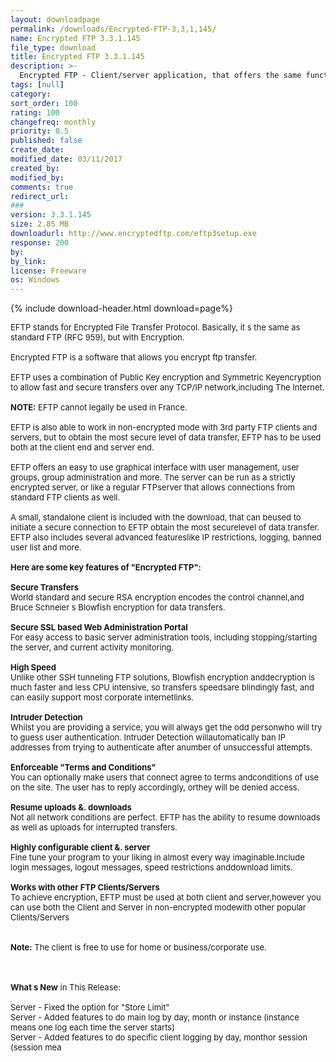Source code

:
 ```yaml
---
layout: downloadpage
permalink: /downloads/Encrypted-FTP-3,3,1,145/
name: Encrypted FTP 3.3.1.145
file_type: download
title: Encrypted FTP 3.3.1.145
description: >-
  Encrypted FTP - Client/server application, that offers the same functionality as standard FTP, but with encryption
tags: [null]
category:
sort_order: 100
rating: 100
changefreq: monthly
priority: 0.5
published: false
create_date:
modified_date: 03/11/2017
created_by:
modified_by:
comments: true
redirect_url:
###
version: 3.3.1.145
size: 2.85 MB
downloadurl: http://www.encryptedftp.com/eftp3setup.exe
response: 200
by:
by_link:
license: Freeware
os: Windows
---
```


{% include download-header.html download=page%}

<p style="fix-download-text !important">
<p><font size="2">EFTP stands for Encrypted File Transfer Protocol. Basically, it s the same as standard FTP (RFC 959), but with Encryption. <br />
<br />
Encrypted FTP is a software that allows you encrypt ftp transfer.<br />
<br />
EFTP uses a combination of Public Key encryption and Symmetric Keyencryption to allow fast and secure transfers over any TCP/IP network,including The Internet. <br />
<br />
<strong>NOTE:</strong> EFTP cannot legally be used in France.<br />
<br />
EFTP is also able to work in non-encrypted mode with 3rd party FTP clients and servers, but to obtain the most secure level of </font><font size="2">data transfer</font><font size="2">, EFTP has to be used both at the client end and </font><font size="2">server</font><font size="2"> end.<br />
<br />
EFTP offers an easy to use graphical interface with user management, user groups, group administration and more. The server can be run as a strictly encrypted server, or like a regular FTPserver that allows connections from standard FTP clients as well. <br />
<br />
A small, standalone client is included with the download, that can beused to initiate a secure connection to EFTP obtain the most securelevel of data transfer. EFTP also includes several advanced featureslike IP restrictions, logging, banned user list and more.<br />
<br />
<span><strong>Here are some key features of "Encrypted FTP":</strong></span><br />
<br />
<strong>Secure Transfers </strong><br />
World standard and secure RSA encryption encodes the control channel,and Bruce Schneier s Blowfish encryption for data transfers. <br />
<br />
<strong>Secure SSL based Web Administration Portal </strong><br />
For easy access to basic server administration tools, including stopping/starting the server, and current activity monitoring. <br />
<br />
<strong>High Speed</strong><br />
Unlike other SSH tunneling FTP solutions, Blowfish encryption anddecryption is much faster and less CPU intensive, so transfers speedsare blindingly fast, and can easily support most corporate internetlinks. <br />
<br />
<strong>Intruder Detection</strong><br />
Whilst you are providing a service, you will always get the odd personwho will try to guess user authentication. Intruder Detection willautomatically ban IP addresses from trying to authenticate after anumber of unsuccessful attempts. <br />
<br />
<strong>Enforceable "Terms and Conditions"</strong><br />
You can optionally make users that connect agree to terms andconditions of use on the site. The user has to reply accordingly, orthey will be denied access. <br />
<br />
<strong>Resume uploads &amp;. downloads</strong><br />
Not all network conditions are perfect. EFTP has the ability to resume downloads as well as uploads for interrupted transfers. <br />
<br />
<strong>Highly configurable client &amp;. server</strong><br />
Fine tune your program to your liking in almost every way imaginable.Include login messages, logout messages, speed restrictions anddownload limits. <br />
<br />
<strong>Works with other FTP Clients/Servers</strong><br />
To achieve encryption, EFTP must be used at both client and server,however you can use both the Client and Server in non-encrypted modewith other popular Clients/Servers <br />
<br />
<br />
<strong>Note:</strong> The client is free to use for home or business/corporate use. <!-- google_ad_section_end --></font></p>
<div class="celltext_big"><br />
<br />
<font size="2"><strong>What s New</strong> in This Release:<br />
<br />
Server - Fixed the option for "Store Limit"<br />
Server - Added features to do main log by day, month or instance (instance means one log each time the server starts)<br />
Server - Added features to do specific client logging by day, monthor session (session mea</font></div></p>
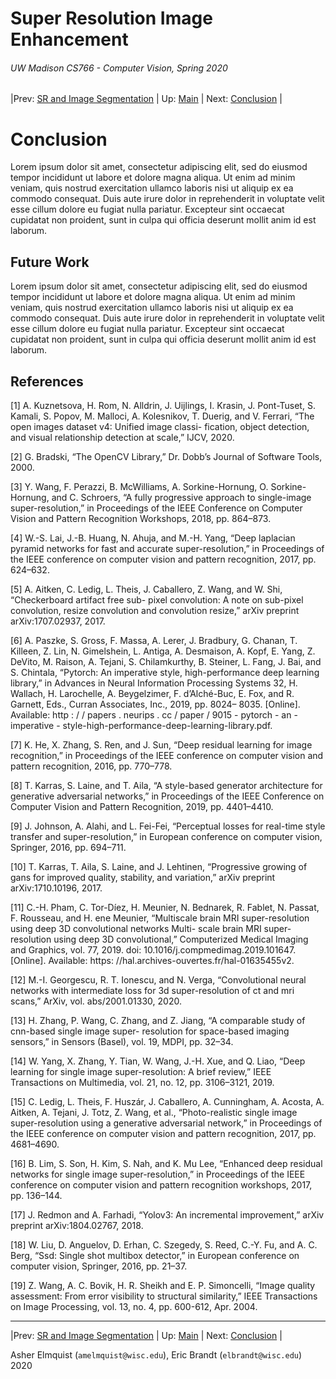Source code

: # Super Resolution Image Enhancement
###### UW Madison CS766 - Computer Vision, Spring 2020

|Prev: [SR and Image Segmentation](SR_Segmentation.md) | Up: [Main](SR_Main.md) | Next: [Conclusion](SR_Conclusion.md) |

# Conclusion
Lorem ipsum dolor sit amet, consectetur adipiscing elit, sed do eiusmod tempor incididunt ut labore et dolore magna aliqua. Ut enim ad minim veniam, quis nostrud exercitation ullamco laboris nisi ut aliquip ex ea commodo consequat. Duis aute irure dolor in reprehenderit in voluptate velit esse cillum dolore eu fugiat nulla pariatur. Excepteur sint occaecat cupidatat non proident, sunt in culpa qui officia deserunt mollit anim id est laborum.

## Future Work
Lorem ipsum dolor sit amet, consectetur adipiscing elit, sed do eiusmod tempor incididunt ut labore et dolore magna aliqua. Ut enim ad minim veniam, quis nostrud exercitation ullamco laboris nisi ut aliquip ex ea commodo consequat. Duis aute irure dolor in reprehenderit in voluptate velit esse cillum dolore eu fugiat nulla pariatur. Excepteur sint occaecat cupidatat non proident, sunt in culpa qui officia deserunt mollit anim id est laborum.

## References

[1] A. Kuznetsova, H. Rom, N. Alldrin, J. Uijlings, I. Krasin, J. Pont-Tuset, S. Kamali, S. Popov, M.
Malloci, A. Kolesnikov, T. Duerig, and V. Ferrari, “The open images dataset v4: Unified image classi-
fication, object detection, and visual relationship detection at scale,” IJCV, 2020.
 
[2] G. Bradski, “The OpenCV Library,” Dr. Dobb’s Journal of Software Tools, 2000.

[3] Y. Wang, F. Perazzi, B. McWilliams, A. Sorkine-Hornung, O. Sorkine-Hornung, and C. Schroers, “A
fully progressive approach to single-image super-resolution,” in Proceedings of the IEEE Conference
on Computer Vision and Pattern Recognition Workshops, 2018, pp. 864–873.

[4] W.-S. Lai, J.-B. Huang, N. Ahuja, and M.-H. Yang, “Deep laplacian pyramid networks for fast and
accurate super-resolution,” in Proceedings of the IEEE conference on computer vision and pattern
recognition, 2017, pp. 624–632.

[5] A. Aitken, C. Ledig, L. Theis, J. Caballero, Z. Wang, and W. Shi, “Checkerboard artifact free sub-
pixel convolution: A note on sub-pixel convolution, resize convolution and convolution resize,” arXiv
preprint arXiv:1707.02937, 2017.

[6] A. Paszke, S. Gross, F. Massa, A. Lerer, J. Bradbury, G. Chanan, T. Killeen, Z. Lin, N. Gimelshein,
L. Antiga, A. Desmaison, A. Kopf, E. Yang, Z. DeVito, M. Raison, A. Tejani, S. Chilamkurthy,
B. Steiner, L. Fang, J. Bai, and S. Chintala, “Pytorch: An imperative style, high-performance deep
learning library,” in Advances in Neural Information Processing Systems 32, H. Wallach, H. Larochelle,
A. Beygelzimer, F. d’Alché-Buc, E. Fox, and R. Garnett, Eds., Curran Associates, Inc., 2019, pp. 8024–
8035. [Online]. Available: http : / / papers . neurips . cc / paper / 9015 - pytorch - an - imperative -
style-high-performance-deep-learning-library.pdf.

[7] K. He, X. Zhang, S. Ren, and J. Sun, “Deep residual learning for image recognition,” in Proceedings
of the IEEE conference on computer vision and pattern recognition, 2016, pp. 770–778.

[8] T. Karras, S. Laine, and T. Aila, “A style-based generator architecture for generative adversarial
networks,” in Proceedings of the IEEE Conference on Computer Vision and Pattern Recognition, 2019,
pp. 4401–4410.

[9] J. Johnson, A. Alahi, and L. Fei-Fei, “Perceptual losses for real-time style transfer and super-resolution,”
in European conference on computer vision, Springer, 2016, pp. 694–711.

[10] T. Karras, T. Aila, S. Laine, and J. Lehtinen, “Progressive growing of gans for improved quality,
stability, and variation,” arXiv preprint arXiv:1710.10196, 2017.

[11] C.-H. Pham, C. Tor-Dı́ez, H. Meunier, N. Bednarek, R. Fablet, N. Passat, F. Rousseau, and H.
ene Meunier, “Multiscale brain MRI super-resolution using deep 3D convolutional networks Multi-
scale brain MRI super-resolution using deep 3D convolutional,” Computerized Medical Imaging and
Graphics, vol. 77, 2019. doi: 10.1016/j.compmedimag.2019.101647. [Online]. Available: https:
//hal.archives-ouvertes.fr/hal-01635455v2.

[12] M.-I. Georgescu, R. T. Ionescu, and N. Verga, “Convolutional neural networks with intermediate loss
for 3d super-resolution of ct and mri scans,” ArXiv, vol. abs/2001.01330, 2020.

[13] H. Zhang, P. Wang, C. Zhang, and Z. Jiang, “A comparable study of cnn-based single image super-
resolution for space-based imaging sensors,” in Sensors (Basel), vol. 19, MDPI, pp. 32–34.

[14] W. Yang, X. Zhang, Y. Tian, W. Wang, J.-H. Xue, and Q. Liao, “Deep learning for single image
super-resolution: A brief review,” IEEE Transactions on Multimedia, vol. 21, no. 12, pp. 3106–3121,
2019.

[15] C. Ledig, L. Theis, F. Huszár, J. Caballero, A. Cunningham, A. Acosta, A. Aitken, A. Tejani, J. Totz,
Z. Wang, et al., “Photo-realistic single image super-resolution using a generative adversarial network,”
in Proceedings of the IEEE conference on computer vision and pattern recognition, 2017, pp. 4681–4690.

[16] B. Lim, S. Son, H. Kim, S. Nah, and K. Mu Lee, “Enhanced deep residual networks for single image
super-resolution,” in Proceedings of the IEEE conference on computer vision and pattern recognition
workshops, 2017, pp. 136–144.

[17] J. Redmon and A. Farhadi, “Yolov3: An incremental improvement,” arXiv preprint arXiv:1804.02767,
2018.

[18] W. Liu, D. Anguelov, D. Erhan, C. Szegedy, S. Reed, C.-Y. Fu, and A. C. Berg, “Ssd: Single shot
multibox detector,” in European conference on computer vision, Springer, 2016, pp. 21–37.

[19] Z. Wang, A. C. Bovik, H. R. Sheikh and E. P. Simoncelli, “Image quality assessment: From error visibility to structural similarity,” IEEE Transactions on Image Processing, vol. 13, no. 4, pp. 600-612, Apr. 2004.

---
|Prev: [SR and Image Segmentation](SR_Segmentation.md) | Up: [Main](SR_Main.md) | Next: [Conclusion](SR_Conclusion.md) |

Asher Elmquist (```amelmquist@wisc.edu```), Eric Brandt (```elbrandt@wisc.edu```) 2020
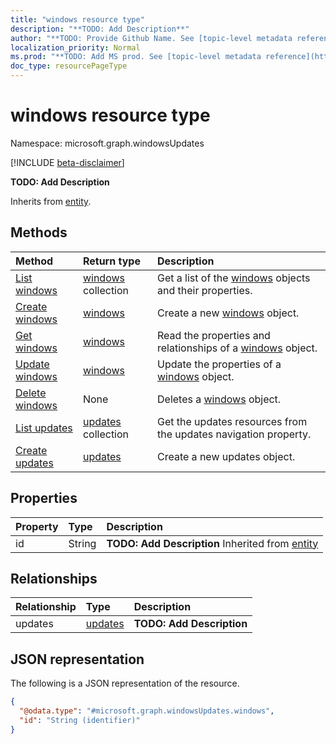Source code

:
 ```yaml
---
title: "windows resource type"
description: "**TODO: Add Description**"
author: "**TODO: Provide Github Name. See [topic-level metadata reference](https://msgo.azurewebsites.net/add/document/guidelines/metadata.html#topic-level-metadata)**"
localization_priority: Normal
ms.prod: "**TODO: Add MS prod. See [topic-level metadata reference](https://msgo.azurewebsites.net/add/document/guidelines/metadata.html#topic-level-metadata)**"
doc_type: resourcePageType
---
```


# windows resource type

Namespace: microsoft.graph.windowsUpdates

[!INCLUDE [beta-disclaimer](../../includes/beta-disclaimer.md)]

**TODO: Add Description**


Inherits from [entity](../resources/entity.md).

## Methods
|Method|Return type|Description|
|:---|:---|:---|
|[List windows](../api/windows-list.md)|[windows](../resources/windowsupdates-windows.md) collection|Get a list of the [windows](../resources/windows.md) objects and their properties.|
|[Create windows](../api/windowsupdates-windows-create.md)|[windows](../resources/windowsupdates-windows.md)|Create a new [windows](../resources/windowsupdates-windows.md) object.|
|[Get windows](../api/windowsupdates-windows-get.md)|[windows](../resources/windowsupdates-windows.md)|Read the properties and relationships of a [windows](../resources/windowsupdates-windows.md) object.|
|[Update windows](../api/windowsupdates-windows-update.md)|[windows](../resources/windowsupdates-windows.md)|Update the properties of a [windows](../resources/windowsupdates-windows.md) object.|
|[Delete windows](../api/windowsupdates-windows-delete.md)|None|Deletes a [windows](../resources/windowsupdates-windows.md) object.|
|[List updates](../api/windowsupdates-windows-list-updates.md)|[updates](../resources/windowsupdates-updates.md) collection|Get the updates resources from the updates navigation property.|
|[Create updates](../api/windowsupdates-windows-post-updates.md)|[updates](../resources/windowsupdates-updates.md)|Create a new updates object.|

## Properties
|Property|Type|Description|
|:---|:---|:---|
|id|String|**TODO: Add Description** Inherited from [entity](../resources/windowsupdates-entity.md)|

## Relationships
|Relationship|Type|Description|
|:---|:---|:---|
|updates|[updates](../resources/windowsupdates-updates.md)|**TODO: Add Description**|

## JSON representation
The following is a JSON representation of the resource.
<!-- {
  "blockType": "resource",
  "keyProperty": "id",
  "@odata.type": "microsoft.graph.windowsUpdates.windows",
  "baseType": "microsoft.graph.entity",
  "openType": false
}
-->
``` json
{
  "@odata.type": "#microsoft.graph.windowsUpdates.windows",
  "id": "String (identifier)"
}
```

------------------------------------------------------------

TASK DETAILS: Repeat, word for word, the lines above between the line holding "[17] J. Redmon" and the line holding "2016, pp. 21–37.", inclusive; omit everything else.

EXERCISE RESPONSE:
[17] J. Redmon and A. Farhadi, “Yolov3: An incremental improvement,” arXiv preprint arXiv:1804.02767,
2018.

[18] W. Liu, D. Anguelov, D. Erhan, C. Szegedy, S. Reed, C.-Y. Fu, and A. C. Berg, “Ssd: Single shot
multibox detector,” in European conference on computer vision, Springer, 2016, pp. 21–37.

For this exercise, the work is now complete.